The WHO Collaborating Center for Surveillance, Epidemiology, and Control of Influenza at CDC tested 807 influenza virus specimens collected in the United States for 5months from October 2016 to February 2017. Influenza virus specimens were 94 influenza A (H1N1)pdm09, 519 influenza A (H3N2), and 194 influenza B viruses. These were tested for resistance to the new genera influenza neuraminidase inhibitor antiviral medications oseltamivir, zanamivir, and peramivir. These drugs are currently approved for use against seasonal influenza. All the three antiviral medications could successfully kill influenza viruses.

WHO’s Global Influenza Surveillance Network writes the annual vaccine recipe for influenza vaccine.

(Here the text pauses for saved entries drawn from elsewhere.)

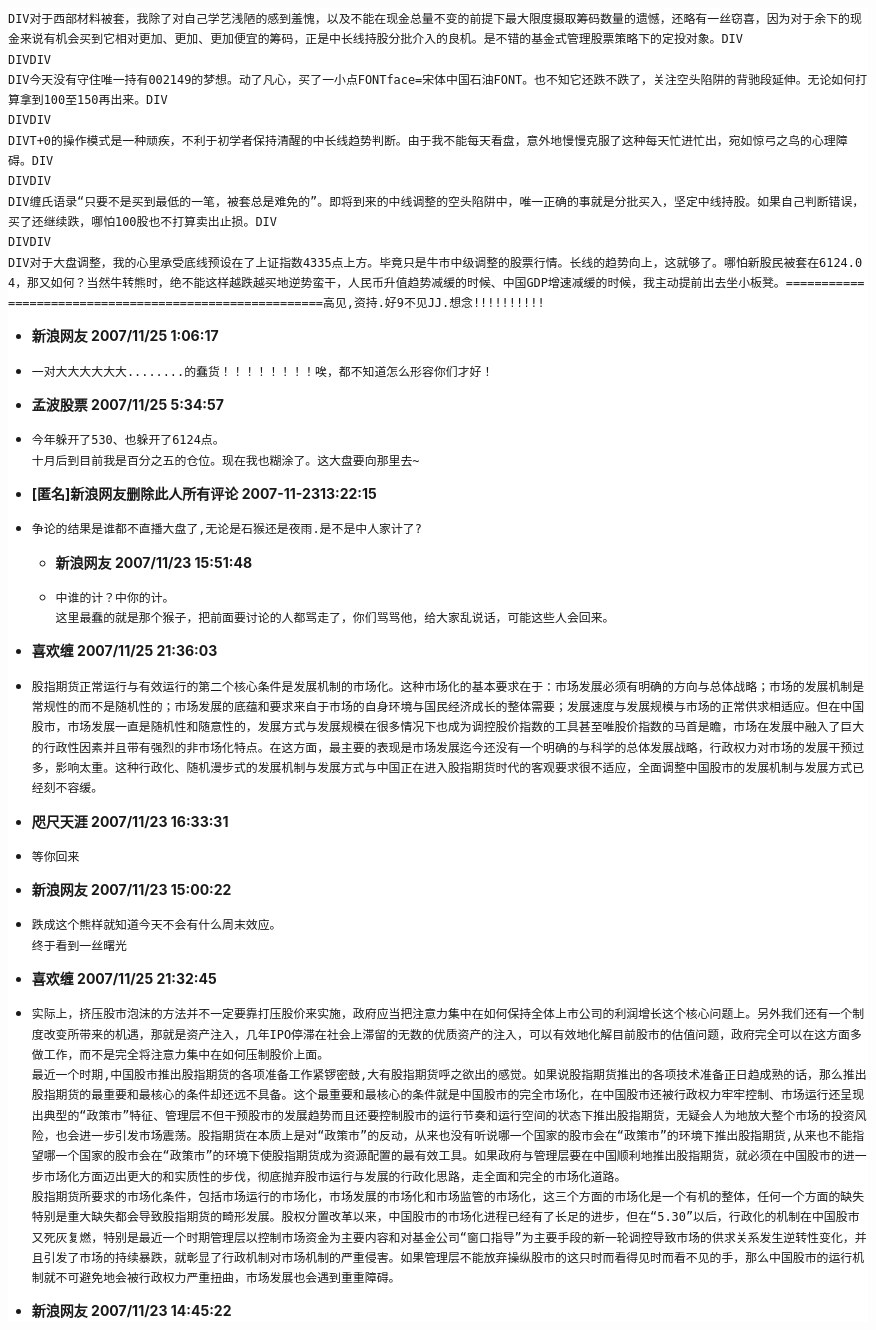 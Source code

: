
   ```
  DIV对于西部材料被套，我除了对自己学艺浅陋的感到羞愧，以及不能在现金总量不变的前提下最大限度摄取筹码数量的遗憾，还略有一丝窃喜，因为对于余下的现金来说有机会买到它相对更加、更加、更加便宜的筹码，正是中长线持股分批介入的良机。是不错的基金式管理股票策略下的定投对象。DIV
  DIVDIV
  DIV今天没有守住唯一持有002149的梦想。动了凡心，买了一小点FONTface=宋体中国石油FONT。也不知它还跌不跌了，关注空头陷阱的背驰段延伸。无论如何打算拿到100至150再出来。DIV
  DIVDIV
  DIVT+0的操作模式是一种顽疾，不利于初学者保持清醒的中长线趋势判断。由于我不能每天看盘，意外地慢慢克服了这种每天忙进忙出，宛如惊弓之鸟的心理障碍。DIV
  DIVDIV
  DIV缠氏语录“只要不是买到最低的一笔，被套总是难免的”。即将到来的中线调整的空头陷阱中，唯一正确的事就是分批买入，坚定中线持股。如果自己判断错误，买了还继续跌，哪怕100股也不打算卖出止损。DIV
  DIVDIV
  DIV对于大盘调整，我的心里承受底线预设在了上证指数4335点上方。毕竟只是牛市中级调整的股票行情。长线的趋势向上，这就够了。哪怕新股民被套在6124.04，那又如何？当然牛转熊时，绝不能这样越跌越买地逆势蛮干，人民币升值趋势减缓的时候、中国GDP增速减缓的时候，我主动提前出去坐小板凳。=======================================================高见,资持.好9不见JJ.想念!!!!!!!!!!
  ```
   - **新浪网友 2007/11/25 1:06:17**
   - ```
     一对大大大大大大........的蠢货！！！！！！！！唉，都不知道怎么形容你们才好！
     ```
- **孟波股票 2007/11/25 5:34:57**
- ```
  今年躲开了530、也躲开了6124点。
  十月后到目前我是百分之五的仓位。现在我也糊涂了。这大盘要向那里去~
  ```
- **[匿名]新浪网友删除此人所有评论 2007-11-2313:22:15**
- ```
  争论的结果是谁都不直播大盘了,无论是石猴还是夜雨.是不是中人家计了?
  ```
   - **新浪网友 2007/11/23 15:51:48**
   - ```
     中谁的计？中你的计。
     这里最蠢的就是那个猴子，把前面要讨论的人都骂走了，你们骂骂他，给大家乱说话，可能这些人会回来。
     ```
- **喜欢缠 2007/11/25 21:36:03**
- ```
  股指期货正常运行与有效运行的第二个核心条件是发展机制的市场化。这种市场化的基本要求在于：市场发展必须有明确的方向与总体战略；市场的发展机制是常规性的而不是随机性的；市场发展的底蕴和要求来自于市场的自身环境与国民经济成长的整体需要；发展速度与发展规模与市场的正常供求相适应。但在中国股市，市场发展一直是随机性和随意性的，发展方式与发展规模在很多情况下也成为调控股价指数的工具甚至唯股价指数的马首是瞻，市场在发展中融入了巨大的行政性因素并且带有强烈的非市场化特点。在这方面，最主要的表现是市场发展迄今还没有一个明确的与科学的总体发展战略，行政权力对市场的发展干预过多，影响太重。这种行政化、随机漫步式的发展机制与发展方式与中国正在进入股指期货时代的客观要求很不适应，全面调整中国股市的发展机制与发展方式已经刻不容缓。
  ```
- **咫尺天涯 2007/11/23 16:33:31**
- ```
  等你回来
  ```
- **新浪网友 2007/11/23 15:00:22**
- ```
  跌成这个熊样就知道今天不会有什么周末效应。
  终于看到一丝曙光
  ```
- **喜欢缠 2007/11/25 21:32:45**
- ```
  实际上，挤压股市泡沫的方法并不一定要靠打压股价来实施，政府应当把注意力集中在如何保持全体上市公司的利润增长这个核心问题上。另外我们还有一个制度改变所带来的机遇，那就是资产注入，几年IPO停滞在社会上滞留的无数的优质资产的注入，可以有效地化解目前股市的估值问题，政府完全可以在这方面多做工作，而不是完全将注意力集中在如何压制股价上面。
  最近一个时期,中国股市推出股指期货的各项准备工作紧锣密鼓,大有股指期货呼之欲出的感觉。如果说股指期货推出的各项技术准备正日趋成熟的话，那么推出股指期货的最重要和最核心的条件却还远不具备。这个最重要和最核心的条件就是中国股市的完全市场化，在中国股市还被行政权力牢牢控制、市场运行还呈现出典型的“政策市”特征、管理层不但干预股市的发展趋势而且还要控制股市的运行节奏和运行空间的状态下推出股指期货，无疑会人为地放大整个市场的投资风险，也会进一步引发市场震荡。股指期货在本质上是对“政策市”的反动，从来也没有听说哪一个国家的股市会在“政策市”的环境下推出股指期货,从来也不能指望哪一个国家的股市会在“政策市”的环境下使股指期货成为资源配置的最有效工具。如果政府与管理层要在中国顺利地推出股指期货，就必须在中国股市的进一步市场化方面迈出更大的和实质性的步伐，彻底抛弃股市运行与发展的行政化思路，走全面和完全的市场化道路。
  股指期货所要求的市场化条件，包括市场运行的市场化，市场发展的市场化和市场监管的市场化，这三个方面的市场化是一个有机的整体，任何一个方面的缺失特别是重大缺失都会导致股指期货的畸形发展。股权分置改革以来，中国股市的市场化进程已经有了长足的进步，但在“5.30”以后，行政化的机制在中国股市又死灰复燃，特别是最近一个时期管理层以控制市场资金为主要内容和对基金公司“窗口指导”为主要手段的新一轮调控导致市场的供求关系发生逆转性变化，并且引发了市场的持续暴跌，就彰显了行政机制对市场机制的严重侵害。如果管理层不能放弃操纵股市的这只时而看得见时而看不见的手，那么中国股市的运行机制就不可避免地会被行政权力严重扭曲，市场发展也会遇到重重障碍。
  ```
- **新浪网友 2007/11/23 14:45:22**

The constant genetic changes in influenza viruses makes the adjustment of the annual composition of vaccines indispensable. It is imperative to include the most recent circulating influenza A(H3N2), A(H1N1) and influenza B viruses. The network, a partnership of 112 National Influenza Centres in 83 countries, is responsible for monitoring the influenza viruses circulating in humans and rapidly identifying new strains. WHO recommends annually a vaccine that targets the 3 most virulent strains in circulation, based on information collected by the Network.

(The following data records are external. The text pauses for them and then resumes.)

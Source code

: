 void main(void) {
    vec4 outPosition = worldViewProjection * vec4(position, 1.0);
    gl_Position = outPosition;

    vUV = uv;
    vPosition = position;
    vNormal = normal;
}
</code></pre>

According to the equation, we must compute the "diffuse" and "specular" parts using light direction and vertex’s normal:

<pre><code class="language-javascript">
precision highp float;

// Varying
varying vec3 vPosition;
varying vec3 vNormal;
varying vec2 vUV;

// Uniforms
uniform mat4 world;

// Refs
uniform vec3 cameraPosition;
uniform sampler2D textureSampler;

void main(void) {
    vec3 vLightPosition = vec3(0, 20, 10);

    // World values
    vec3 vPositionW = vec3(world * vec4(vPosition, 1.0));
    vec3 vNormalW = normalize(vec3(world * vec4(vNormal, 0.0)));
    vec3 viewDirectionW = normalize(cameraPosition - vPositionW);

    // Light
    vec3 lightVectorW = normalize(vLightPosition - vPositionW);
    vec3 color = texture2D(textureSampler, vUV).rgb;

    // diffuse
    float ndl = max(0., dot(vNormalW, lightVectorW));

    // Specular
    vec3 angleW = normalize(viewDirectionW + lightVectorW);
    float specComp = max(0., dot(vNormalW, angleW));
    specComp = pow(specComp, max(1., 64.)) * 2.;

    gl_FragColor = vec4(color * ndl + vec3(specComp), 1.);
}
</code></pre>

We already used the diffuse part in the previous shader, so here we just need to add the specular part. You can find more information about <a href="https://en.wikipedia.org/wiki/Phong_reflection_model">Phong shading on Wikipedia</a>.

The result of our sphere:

Along with new viruses introduction to existing vaccines, new molecules are being targeted in the world of flu pharmacotherapy:-

  • In the USA, plant biotechnology companies are developing strategies for the large-scale manufacture of influenza vaccines, resulting in a successful Phase I clinical trial;
  • In Europe the Pharma-Planta academic consortium gained regulatory approvalfor a plant-derived monoclonal antibody and completed a first-in-human phase I clinical trial;
  • The Dutch pharmaceutical company Synthon acquired the assets of Biolex Therapeutics, an established Molecular Pharming company with several clinical candidates produced in their proprietary LEX system based on aquatic plants; and
  • The Israeli biotechnology company Protalix Biotherapeutics won FDAapproval for the commercial release of a recombinant form of the enzyme glucocerebrosidase produced in carrot cells, the first plant biotechnology-derived biopharmaceutical in the world approved for the market.

An interesting feature of the four stories outlined above is that they span the use of very different platform technologies addressing different types of molecules which aim to satisfy distinct market demands. Commercial momentum is gathering pace with additional candidates now undergoing or awaiting approval for phase III clinical trials.